(Extracted data)

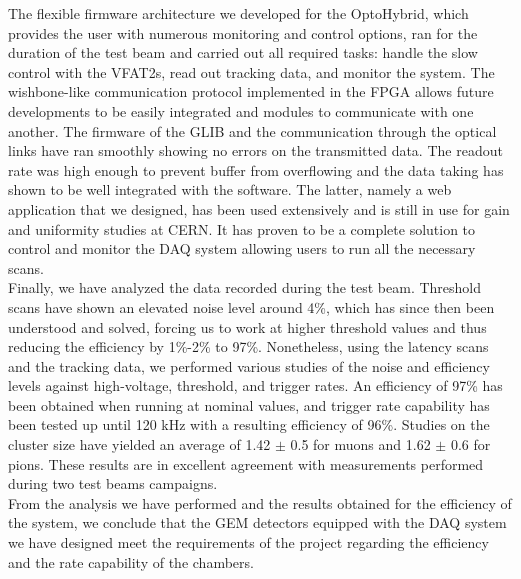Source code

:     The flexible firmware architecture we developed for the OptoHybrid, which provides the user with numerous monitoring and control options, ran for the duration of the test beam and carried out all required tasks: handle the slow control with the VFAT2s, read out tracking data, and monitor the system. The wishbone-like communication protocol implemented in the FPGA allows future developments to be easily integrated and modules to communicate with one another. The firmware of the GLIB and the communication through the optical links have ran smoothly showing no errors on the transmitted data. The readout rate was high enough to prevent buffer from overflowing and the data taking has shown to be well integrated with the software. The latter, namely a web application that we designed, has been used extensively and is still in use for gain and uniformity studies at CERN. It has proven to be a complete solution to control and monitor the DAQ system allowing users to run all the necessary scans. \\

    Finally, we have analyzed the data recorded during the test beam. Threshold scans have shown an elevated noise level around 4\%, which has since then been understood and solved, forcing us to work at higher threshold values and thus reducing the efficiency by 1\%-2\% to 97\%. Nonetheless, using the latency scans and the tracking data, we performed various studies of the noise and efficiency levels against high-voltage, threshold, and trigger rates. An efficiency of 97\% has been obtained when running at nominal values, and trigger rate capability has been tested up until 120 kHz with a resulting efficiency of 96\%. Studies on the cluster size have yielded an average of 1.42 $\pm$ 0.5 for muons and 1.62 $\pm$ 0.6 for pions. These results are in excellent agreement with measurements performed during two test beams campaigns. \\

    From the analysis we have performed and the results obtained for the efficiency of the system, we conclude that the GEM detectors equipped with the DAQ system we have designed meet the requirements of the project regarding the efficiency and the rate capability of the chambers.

(End Extracted data)
(Extracted data)

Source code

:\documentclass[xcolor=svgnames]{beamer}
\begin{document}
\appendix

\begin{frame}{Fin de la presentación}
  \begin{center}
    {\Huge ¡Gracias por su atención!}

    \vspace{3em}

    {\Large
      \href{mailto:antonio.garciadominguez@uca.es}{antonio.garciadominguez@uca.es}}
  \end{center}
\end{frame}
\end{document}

(End Extracted data)
(Extracted data)

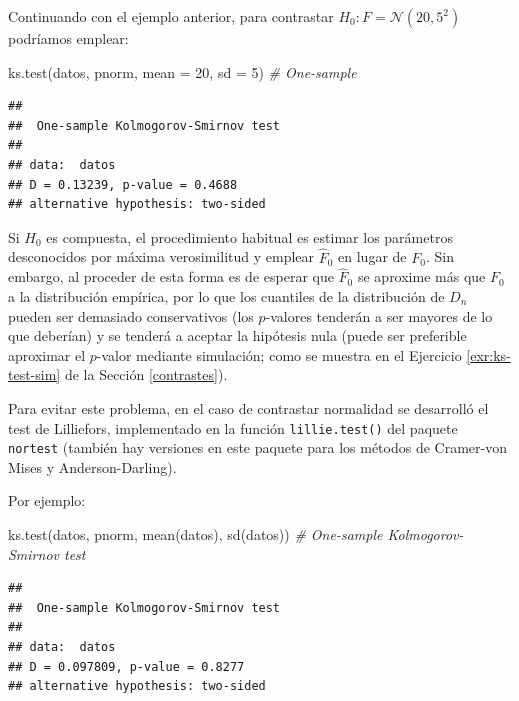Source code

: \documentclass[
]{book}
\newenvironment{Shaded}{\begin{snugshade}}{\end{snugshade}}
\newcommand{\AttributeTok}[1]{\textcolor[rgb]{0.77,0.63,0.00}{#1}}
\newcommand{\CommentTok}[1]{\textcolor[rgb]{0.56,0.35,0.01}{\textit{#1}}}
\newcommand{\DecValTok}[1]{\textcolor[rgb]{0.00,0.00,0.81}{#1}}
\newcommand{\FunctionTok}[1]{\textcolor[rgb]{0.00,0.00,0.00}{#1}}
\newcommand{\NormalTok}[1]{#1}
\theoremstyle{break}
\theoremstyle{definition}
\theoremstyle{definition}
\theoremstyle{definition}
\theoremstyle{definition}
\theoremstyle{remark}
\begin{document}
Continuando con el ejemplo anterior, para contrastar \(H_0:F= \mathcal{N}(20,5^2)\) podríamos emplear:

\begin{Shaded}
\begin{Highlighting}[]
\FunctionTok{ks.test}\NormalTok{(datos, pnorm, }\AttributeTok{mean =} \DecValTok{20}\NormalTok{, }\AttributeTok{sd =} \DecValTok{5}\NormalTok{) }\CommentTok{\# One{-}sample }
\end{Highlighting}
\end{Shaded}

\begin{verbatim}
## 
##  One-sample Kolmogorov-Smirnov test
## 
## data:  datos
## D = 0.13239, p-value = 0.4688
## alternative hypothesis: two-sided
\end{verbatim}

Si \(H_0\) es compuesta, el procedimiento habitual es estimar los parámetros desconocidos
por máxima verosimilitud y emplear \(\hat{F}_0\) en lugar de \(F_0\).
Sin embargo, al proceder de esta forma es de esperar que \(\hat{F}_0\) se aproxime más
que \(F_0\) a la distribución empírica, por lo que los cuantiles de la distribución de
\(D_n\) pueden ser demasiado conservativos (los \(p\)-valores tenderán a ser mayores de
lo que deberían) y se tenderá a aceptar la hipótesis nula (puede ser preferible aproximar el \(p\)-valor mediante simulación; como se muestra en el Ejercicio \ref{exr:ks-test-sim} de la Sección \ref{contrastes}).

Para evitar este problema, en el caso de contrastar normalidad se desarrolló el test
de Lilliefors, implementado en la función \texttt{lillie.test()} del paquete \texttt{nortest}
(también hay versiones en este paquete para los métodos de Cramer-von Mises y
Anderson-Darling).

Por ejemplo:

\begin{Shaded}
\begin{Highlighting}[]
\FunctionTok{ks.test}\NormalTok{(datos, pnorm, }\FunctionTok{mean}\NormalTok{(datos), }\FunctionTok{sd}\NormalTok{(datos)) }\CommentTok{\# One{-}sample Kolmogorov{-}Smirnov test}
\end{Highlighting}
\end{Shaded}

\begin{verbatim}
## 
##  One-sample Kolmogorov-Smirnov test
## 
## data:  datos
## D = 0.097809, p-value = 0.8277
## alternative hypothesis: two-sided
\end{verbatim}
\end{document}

(End Extracted data)

## What to do:
Report all lines of the data that include the word "newcommand".

## Exercise response:
\newcommand{\AttributeTok}[1]{\textcolor[rgb]{0.77,0.63,0.00}{#1}}
\newcommand{\CommentTok}[1]{\textcolor[rgb]{0.56,0.35,0.01}{\textit{#1}}}
\newcommand{\DecValTok}[1]{\textcolor[rgb]{0.00,0.00,0.81}{#1}}
\newcommand{\FunctionTok}[1]{\textcolor[rgb]{0.00,0.00,0.00}{#1}}
\newcommand{\NormalTok}[1]{#1}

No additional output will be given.